DATASET CONTENT –
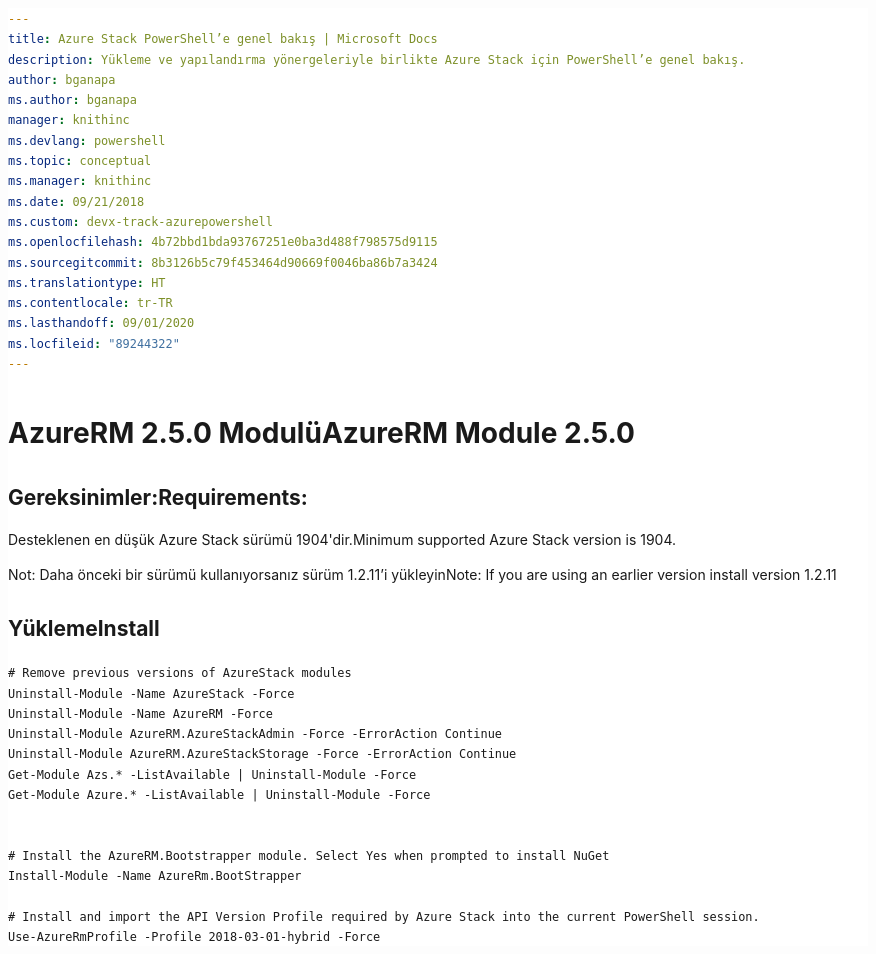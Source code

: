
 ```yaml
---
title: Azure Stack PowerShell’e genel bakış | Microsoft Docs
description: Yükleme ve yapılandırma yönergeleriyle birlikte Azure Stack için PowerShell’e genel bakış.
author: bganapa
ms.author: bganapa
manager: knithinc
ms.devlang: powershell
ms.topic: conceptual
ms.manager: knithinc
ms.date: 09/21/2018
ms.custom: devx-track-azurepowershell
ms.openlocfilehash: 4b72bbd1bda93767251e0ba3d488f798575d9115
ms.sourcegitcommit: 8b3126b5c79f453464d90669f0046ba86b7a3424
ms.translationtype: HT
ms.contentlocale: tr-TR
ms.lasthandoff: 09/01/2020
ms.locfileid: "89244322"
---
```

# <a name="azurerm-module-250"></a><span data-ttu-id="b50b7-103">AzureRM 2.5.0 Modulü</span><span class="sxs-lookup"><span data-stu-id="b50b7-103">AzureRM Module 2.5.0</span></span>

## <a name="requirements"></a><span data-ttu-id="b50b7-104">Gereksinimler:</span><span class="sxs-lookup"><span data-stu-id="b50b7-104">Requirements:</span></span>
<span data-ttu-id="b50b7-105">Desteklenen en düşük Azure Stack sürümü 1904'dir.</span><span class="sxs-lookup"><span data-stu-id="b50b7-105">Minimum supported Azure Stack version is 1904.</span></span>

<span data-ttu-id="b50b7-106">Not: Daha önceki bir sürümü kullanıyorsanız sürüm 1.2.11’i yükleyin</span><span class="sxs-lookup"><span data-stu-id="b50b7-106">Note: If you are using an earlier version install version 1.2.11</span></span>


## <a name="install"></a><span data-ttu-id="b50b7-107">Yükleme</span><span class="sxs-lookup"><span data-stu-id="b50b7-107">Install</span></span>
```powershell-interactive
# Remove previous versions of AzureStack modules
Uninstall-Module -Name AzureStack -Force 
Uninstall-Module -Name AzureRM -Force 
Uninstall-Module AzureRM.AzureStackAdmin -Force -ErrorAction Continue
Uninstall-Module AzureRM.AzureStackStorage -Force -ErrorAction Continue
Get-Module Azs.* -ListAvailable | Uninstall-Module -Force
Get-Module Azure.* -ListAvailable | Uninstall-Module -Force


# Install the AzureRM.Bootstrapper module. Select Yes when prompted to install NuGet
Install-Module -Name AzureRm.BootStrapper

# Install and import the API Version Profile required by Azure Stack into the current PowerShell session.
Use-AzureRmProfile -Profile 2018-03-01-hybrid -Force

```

...

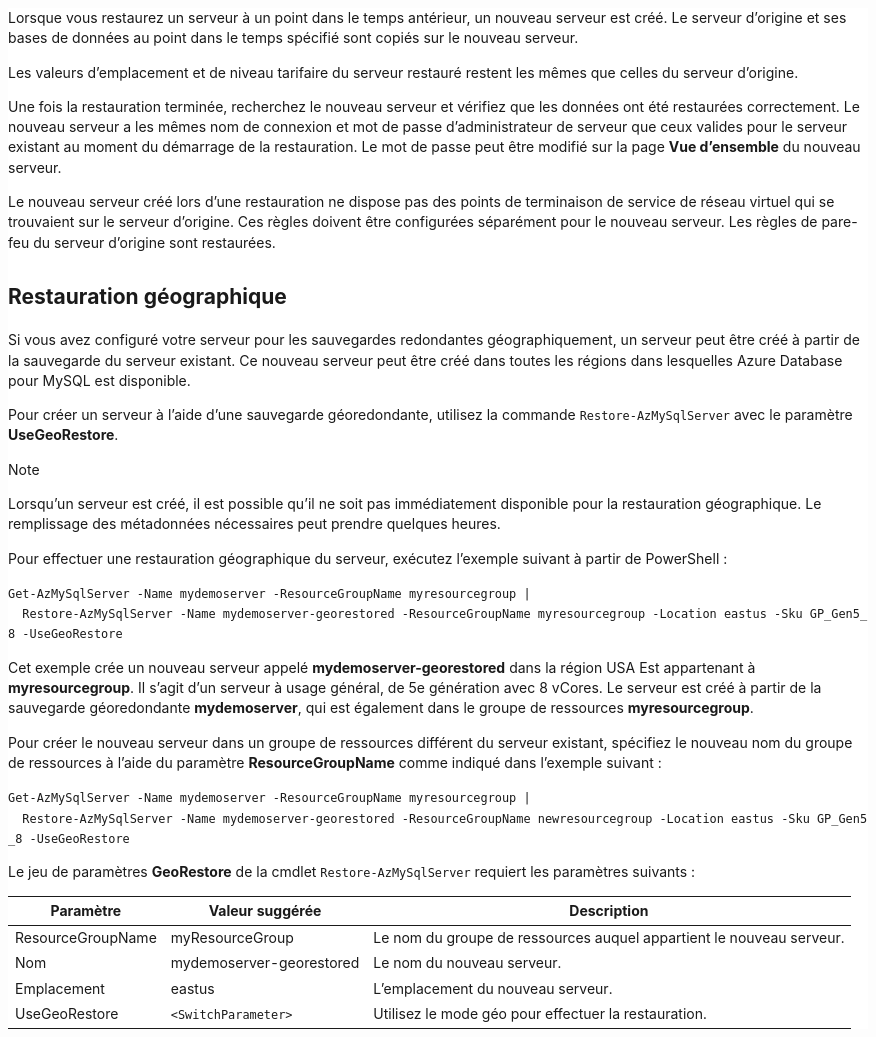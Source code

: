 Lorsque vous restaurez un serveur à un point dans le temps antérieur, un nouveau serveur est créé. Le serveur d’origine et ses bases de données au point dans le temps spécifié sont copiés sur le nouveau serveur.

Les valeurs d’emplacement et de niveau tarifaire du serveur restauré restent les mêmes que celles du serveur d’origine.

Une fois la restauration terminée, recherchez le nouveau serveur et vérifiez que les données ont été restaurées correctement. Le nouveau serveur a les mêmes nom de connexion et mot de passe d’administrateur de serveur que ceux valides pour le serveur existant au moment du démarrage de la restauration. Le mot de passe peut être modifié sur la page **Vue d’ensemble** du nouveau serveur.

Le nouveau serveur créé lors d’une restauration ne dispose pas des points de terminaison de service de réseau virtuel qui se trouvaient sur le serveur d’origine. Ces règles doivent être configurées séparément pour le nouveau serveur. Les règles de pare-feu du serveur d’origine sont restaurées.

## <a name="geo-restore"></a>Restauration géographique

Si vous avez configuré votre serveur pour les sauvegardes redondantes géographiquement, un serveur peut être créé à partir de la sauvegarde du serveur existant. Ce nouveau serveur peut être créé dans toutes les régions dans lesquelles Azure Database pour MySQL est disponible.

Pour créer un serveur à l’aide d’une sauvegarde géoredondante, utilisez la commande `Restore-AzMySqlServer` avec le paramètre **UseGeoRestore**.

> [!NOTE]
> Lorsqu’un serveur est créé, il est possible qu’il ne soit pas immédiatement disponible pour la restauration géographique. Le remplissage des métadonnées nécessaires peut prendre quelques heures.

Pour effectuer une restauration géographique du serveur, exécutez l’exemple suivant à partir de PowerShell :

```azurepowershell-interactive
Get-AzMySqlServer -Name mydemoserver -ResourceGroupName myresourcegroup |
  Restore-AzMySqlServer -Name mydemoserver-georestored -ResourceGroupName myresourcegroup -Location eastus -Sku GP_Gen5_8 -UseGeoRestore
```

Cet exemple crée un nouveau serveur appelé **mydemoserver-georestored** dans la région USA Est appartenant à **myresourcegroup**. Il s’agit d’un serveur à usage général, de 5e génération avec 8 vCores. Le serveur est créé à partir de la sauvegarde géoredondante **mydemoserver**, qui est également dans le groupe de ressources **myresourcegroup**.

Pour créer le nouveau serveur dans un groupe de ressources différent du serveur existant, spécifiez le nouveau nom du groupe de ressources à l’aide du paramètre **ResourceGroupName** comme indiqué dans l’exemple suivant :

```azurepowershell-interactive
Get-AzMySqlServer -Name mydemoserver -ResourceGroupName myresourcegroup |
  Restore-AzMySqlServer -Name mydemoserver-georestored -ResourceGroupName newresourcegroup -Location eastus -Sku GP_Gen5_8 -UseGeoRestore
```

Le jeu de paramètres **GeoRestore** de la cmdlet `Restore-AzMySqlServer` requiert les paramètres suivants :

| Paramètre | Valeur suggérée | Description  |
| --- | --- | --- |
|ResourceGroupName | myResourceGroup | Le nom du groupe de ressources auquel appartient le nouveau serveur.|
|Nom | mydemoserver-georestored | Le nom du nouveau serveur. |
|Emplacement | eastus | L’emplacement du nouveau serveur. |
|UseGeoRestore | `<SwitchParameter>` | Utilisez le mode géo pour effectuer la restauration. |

* * *

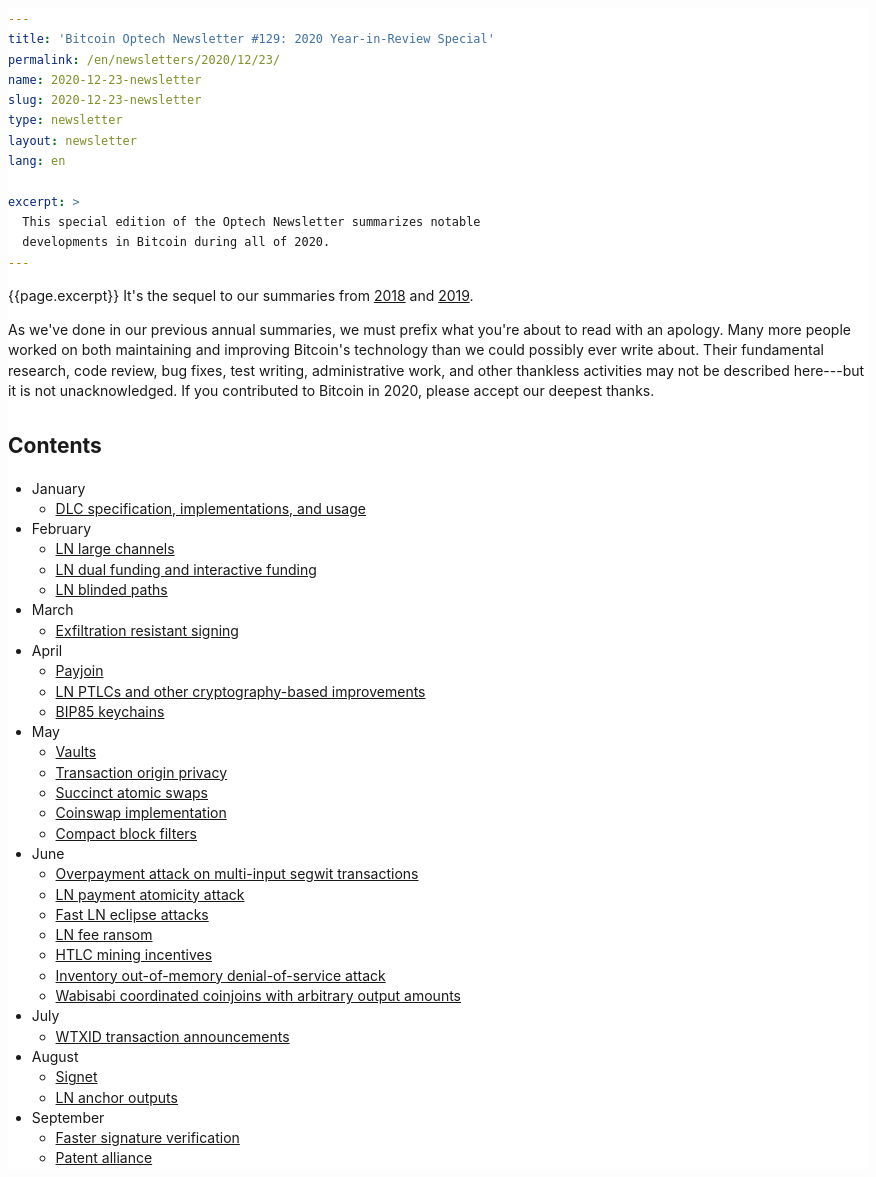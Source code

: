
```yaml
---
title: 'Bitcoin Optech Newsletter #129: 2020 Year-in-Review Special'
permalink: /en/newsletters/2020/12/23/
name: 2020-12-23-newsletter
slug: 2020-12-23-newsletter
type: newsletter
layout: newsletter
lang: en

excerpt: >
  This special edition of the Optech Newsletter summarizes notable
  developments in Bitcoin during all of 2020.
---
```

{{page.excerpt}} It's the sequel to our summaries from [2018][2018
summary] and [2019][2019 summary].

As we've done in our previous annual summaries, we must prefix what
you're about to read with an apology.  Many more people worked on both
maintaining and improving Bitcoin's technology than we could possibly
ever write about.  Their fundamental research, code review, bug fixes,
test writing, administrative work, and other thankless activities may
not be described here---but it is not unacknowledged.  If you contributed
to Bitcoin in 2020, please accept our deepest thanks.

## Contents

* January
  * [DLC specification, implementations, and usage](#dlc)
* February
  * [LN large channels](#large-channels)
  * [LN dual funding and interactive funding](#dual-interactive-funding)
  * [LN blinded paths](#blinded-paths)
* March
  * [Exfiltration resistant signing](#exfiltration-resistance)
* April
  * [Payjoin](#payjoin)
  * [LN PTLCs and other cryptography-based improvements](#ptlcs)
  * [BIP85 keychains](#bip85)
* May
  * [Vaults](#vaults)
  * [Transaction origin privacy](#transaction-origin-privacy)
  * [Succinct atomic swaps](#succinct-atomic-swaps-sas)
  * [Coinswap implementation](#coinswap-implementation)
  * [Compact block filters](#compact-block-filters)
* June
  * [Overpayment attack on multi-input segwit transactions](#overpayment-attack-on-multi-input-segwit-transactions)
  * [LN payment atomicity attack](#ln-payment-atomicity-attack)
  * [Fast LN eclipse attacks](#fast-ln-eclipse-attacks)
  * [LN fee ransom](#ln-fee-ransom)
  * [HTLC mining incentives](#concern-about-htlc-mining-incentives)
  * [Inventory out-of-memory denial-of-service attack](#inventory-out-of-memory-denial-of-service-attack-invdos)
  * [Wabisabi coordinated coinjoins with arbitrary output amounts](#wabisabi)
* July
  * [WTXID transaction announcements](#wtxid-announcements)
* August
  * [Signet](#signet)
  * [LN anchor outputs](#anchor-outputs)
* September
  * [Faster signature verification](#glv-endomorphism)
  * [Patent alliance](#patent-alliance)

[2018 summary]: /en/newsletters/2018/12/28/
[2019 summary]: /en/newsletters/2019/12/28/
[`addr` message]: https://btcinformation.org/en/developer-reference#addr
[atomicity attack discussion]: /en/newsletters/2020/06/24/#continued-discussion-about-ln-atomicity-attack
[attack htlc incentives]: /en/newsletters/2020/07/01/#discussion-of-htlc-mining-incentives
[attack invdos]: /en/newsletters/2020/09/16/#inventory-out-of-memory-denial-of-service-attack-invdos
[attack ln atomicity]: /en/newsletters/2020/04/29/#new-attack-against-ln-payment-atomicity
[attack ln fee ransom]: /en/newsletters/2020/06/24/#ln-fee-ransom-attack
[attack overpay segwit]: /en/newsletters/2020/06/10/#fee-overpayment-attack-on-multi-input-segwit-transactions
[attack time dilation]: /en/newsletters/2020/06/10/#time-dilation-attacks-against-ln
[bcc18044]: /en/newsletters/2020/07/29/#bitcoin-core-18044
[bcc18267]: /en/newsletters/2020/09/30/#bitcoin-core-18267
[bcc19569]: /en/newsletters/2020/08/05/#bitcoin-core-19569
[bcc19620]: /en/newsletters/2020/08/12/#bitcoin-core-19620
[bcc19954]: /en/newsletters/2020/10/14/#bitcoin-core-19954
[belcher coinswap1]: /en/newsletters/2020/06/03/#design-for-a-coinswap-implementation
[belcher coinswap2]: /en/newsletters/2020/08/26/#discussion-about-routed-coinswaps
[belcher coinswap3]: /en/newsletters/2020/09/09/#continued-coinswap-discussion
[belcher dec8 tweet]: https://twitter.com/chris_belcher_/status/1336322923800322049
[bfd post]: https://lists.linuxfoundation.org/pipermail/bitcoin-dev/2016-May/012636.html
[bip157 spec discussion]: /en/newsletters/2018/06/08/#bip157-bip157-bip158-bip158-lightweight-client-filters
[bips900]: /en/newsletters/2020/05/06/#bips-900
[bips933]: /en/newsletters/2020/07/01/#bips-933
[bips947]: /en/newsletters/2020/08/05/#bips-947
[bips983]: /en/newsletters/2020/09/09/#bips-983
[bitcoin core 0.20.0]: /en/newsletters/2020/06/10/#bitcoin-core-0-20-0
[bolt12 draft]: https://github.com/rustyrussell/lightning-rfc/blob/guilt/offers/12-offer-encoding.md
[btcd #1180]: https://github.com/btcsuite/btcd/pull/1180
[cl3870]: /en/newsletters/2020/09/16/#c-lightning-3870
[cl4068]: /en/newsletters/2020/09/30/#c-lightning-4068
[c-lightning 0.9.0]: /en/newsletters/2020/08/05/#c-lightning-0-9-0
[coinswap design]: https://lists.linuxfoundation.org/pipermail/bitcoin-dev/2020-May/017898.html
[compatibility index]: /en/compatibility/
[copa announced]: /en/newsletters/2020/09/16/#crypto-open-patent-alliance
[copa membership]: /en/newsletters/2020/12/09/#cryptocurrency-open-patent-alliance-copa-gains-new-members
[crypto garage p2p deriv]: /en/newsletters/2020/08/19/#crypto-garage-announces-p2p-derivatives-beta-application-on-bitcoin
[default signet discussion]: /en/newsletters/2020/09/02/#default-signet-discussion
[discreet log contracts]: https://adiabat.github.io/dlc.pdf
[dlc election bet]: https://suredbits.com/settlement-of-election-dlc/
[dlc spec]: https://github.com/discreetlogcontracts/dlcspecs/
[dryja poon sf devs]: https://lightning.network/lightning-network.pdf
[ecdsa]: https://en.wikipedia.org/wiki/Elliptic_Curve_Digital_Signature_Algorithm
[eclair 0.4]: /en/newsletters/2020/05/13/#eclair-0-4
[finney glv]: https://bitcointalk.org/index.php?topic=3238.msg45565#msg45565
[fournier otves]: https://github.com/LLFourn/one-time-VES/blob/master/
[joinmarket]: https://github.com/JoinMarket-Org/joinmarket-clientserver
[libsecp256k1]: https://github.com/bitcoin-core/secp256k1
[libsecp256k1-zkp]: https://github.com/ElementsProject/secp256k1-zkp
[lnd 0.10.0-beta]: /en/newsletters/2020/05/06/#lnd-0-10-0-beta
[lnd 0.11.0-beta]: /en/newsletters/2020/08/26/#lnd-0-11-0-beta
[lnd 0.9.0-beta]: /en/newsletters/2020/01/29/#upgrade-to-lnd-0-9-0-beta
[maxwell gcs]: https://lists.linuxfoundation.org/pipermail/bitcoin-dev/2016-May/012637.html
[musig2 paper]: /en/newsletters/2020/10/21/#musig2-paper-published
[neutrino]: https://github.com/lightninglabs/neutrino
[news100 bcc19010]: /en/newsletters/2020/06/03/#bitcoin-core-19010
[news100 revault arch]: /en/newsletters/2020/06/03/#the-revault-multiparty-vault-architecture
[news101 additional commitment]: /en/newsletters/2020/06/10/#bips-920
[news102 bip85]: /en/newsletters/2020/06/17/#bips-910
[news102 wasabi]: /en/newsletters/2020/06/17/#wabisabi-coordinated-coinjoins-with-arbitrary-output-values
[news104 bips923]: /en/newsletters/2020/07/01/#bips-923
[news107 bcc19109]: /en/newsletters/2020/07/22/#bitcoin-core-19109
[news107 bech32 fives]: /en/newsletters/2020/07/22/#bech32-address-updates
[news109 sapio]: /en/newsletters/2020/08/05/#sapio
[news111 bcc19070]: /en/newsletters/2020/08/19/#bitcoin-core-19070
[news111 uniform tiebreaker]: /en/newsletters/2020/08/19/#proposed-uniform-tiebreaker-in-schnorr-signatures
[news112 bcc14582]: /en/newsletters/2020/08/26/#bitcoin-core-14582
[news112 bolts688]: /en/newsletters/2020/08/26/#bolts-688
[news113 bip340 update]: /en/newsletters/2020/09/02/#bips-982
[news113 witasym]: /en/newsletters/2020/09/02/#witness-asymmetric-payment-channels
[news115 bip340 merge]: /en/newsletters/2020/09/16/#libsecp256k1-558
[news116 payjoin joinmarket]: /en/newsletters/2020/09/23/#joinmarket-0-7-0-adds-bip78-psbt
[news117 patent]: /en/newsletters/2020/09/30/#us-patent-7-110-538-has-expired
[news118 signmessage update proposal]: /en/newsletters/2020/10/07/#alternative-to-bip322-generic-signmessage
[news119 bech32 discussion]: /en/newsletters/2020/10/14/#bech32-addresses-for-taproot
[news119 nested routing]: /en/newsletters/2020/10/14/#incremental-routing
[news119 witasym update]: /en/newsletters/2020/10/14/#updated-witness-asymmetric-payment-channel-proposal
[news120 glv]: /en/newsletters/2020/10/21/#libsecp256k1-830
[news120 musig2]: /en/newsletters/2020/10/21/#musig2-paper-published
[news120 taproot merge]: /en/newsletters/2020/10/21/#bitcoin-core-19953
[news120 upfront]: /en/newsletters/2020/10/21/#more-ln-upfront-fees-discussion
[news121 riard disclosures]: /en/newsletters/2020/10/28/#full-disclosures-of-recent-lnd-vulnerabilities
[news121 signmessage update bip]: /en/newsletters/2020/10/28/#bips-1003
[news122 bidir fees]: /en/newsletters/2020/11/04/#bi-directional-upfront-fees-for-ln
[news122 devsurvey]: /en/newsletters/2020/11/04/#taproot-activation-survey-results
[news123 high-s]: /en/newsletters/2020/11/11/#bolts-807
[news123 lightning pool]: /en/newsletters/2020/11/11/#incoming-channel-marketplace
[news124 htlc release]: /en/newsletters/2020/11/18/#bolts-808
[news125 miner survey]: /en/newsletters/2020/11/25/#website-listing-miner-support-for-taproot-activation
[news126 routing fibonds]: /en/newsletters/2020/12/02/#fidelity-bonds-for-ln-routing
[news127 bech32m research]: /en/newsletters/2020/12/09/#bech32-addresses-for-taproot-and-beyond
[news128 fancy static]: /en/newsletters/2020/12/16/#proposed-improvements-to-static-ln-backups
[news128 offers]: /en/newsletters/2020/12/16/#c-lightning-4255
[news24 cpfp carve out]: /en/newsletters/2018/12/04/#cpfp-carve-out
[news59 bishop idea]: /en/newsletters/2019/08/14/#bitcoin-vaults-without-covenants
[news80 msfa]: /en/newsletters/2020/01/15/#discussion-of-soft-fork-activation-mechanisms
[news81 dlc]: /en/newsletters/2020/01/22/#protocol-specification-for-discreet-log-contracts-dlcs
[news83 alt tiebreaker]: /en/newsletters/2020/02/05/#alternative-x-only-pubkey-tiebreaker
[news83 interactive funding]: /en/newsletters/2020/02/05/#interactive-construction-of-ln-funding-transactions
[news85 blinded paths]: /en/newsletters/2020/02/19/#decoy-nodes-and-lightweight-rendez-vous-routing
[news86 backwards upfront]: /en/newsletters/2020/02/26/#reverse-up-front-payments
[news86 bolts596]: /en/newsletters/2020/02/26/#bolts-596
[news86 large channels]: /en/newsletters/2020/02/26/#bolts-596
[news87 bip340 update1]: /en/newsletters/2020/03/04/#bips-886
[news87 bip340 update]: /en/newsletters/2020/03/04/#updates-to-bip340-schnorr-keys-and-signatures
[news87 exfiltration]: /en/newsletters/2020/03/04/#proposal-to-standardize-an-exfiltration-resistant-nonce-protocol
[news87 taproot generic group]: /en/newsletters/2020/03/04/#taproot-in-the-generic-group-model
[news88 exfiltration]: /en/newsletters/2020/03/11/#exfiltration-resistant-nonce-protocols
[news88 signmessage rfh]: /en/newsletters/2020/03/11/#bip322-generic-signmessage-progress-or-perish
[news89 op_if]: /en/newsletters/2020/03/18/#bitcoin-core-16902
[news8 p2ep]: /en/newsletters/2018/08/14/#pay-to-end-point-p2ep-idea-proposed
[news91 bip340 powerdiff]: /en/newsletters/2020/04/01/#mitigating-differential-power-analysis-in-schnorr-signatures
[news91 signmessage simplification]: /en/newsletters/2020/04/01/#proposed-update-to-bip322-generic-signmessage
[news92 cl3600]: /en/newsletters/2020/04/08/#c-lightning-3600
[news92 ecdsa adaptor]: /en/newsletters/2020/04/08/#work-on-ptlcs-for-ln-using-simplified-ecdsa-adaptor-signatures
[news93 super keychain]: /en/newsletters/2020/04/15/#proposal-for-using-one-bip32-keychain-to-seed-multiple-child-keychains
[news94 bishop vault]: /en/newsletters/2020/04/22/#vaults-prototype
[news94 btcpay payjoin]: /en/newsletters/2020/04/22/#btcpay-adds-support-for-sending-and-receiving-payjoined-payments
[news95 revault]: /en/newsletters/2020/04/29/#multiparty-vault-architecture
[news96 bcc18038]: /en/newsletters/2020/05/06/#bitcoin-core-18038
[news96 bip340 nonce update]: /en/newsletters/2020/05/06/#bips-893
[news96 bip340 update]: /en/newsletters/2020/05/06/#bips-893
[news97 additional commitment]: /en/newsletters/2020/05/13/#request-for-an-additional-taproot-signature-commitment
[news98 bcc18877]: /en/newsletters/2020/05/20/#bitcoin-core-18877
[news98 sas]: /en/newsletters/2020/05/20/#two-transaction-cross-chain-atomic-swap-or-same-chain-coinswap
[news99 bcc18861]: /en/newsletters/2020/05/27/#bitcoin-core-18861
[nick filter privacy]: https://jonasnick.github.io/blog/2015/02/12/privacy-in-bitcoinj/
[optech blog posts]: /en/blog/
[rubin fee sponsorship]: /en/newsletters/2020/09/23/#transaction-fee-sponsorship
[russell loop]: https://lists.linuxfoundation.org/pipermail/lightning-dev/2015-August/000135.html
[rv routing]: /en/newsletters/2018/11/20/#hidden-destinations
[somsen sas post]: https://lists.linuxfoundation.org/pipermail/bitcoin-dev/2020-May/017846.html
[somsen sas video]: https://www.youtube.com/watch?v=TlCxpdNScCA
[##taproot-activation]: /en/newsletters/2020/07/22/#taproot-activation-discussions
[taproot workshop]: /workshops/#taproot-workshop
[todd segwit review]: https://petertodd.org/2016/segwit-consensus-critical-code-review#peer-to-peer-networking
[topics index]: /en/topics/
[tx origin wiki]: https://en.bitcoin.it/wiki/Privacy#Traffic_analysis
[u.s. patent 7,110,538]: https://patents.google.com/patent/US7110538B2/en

TASK DIRECTIONS –
Each line above from the one with "[2018 summary]: /en/newsletters/2018/12/28/" up to and including the one with "[bips983]: /en/newsletters/2020/09/09/#bips-983" must be set down exactly, and no line outside that span may appear.

REPLY TO THE TASK –
[2018 summary]: /en/newsletters/2018/12/28/
[2019 summary]: /en/newsletters/2019/12/28/
[`addr` message]: https://btcinformation.org/en/developer-reference#addr
[atomicity attack discussion]: /en/newsletters/2020/06/24/#continued-discussion-about-ln-atomicity-attack
[attack htlc incentives]: /en/newsletters/2020/07/01/#discussion-of-htlc-mining-incentives
[attack invdos]: /en/newsletters/2020/09/16/#inventory-out-of-memory-denial-of-service-attack-invdos
[attack ln atomicity]: /en/newsletters/2020/04/29/#new-attack-against-ln-payment-atomicity
[attack ln fee ransom]: /en/newsletters/2020/06/24/#ln-fee-ransom-attack
[attack overpay segwit]: /en/newsletters/2020/06/10/#fee-overpayment-attack-on-multi-input-segwit-transactions
[attack time dilation]: /en/newsletters/2020/06/10/#time-dilation-attacks-against-ln
[bcc18044]: /en/newsletters/2020/07/29/#bitcoin-core-18044
[bcc18267]: /en/newsletters/2020/09/30/#bitcoin-core-18267
[bcc19569]: /en/newsletters/2020/08/05/#bitcoin-core-19569
[bcc19620]: /en/newsletters/2020/08/12/#bitcoin-core-19620
[bcc19954]: /en/newsletters/2020/10/14/#bitcoin-core-19954
[belcher coinswap1]: /en/newsletters/2020/06/03/#design-for-a-coinswap-implementation
[belcher coinswap2]: /en/newsletters/2020/08/26/#discussion-about-routed-coinswaps
[belcher coinswap3]: /en/newsletters/2020/09/09/#continued-coinswap-discussion
[belcher dec8 tweet]: https://twitter.com/chris_belcher_/status/1336322923800322049
[bfd post]: https://lists.linuxfoundation.org/pipermail/bitcoin-dev/2016-May/012636.html
[bip157 spec discussion]: /en/newsletters/2018/06/08/#bip157-bip157-bip158-bip158-lightweight-client-filters
[bips900]: /en/newsletters/2020/05/06/#bips-900
[bips933]: /en/newsletters/2020/07/01/#bips-933
[bips947]: /en/newsletters/2020/08/05/#bips-947
[bips983]: /en/newsletters/2020/09/09/#bips-983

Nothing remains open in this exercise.